夜の部『歌舞伎絶対続魂 幕を閉めるな』(左より)狂言作者見習花桐番吉=市川染五郎、叶琴左衛門=松本白鸚

バックステージの様々な人たち

舞台裏にいるのは役者ばかりではない。すでに紹介した骨つぎ玄福は、いせ菊のかかりつけ医。坂田虎雄と馴染みの遊女お久もやってくる。お久を演じるのは、父・彌十郎同様に長身の坂東新悟。女方で活躍する新悟が、女方という存在をメタ的に扱うキャラクターを引き受ける。三谷が仕掛けるやんちゃな演出に、品のよいコメディエンヌぶりで応えていた。頼もしい大道具方の儀右衛門は、サンシャインボーイズの初演にも出演した阿南健治が演じる。江戸時代の芝居小屋にごく自然に馴染み、それでいて、そのまま現代にもいそうな佇まい。どの時代でも生活していけそうな活力が詰まっていた。囃子方の五郷新二郎(大谷廣太郎)は、目(と耳)が離せない活躍。附師鍛冶屋為右衛門(澤村宗之助)は、役者陣とも運営側とも異なる空気感。違う時間軸で生きているんだな、と舞台裏の多様性を感じさせつつ、そこはかとない可笑しさをまとっていた。

三谷幸喜が描く“古典が新作だった頃”

三谷幸喜は、一体どれほど多くの喜劇の引き出しを持っているのだろう。原作の枠組みを引き継ぎながらも、中身はほとんど新たに変わり、歌舞伎俳優でなくては成り立たない“三谷かぶき”の笑いとクライマックスへ導いた。歌舞伎らしい華やかなラストは、万雷の拍手とともに結ばれる。歌舞伎版の初演で奮闘する幸四郎たちの姿に、古典歌舞伎『義経千本桜』にも、かつて初演の手探りと熱気があったのだと、ふと親しみを覚えた。明日も芝居の幕は開き、新たなお芝居が生まれる。その流れを間近に感じられる観劇だった。『吉例顔見世大歌舞伎』は、2025年11月2日(日)から26日(水)まで。
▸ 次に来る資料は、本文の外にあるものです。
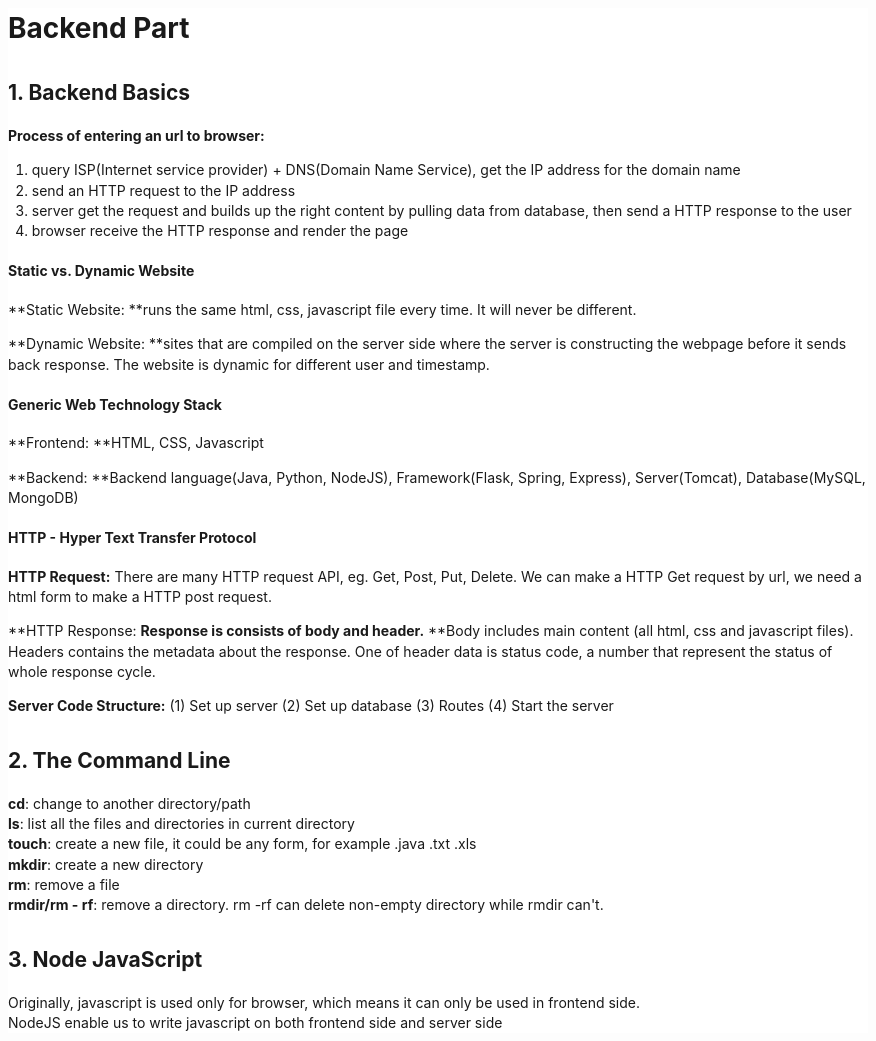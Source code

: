 # Backend Part

## 1. Backend Basics

**Process of entering an url to browser:**

1. query ISP\(Internet service provider\) + DNS\(Domain Name Service\), get the IP address for the domain name
2. send an HTTP request to the IP address
3. server get the request and builds up the right content by pulling data from database, then send a HTTP response to the user
4. browser receive the HTTP response and render the page

#### **Static vs. Dynamic Website**

**Static Website: **runs the same html, css, javascript file every time. It will never be different.

**Dynamic Website: **sites that are compiled on the server side where the server is constructing the webpage before it sends back response. The website is dynamic for different user and timestamp.

#### Generic Web Technology Stack

**Frontend: **HTML, CSS, Javascript

**Backend: **Backend language\(Java, Python, NodeJS\), Framework\(Flask, Spring, Express\), Server\(Tomcat\), Database\(MySQL, MongoDB\)

#### HTTP - Hyper Text Transfer Protocol

**HTTP Request:** There are many HTTP request API, eg. Get, Post, Put, Delete. We can make a HTTP Get request by url, we need a html form to make a HTTP post request.

**HTTP Response: **Response is consists of body and header.** **Body includes main content \(all html, css and javascript files\). Headers contains the metadata about the response. One of header data is status code, a number that represent the status of whole response cycle.

**Server Code Structure:** \(1\) Set up server \(2\) Set up database \(3\) Routes \(4\) Start the server

## 2. The Command Line

**cd**: change to another directory/path  
**ls**: list all the files and directories in current directory  
**touch**: create a new file, it could be any form, for example .java .txt .xls  
**mkdir**: create a new directory  
**rm**: remove a file  
**rmdir/rm - rf**: remove a directory. rm -rf can delete non-empty directory while rmdir can't.

## 3. Node JavaScript

Originally, javascript is used only for browser, which means it can only be used in frontend side.  
NodeJS enable us to write javascript on both frontend side and server side
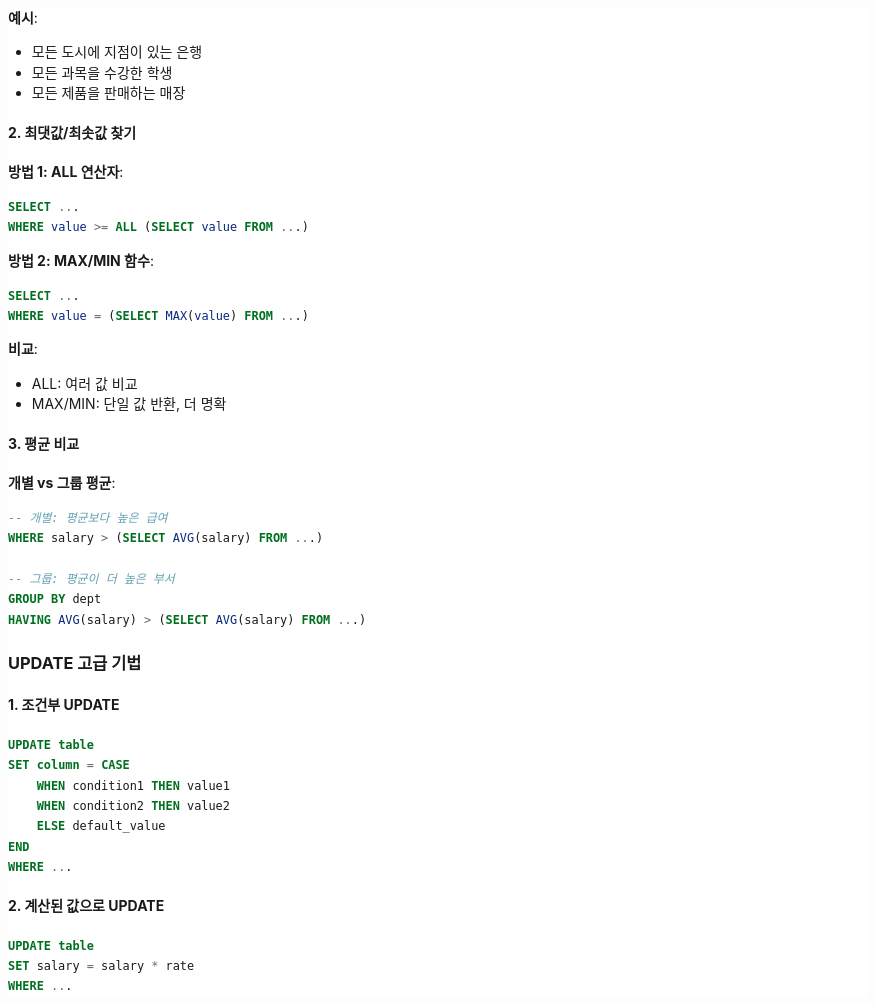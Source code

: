 **예시**:
- 모든 도시에 지점이 있는 은행
- 모든 과목을 수강한 학생
- 모든 제품을 판매하는 매장

#### 2. 최댓값/최솟값 찾기

**방법 1: ALL 연산자**:
```sql
SELECT ...
WHERE value >= ALL (SELECT value FROM ...)
```

**방법 2: MAX/MIN 함수**:
```sql
SELECT ...
WHERE value = (SELECT MAX(value) FROM ...)
```

**비교**:
- ALL: 여러 값 비교
- MAX/MIN: 단일 값 반환, 더 명확

#### 3. 평균 비교

**개별 vs 그룹 평균**:
```sql
-- 개별: 평균보다 높은 급여
WHERE salary > (SELECT AVG(salary) FROM ...)

-- 그룹: 평균이 더 높은 부서
GROUP BY dept
HAVING AVG(salary) > (SELECT AVG(salary) FROM ...)
```

### UPDATE 고급 기법

#### 1. 조건부 UPDATE
```sql
UPDATE table
SET column = CASE
    WHEN condition1 THEN value1
    WHEN condition2 THEN value2
    ELSE default_value
END
WHERE ...
```

#### 2. 계산된 값으로 UPDATE
```sql
UPDATE table
SET salary = salary * rate
WHERE ...
```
なお11月22日(土)には、イープラス「Streaming+」にて『歌舞伎絶対続魂(ショウ・マスト・ゴー・オン) 幕を閉めるな』ライブ配信が決定した。バックステージを追ったスペシャルメイキング映像も同時配信。1週間の見逃し視聴(アーカイブ)もあるが、ぜひライブで楽しんでほしい。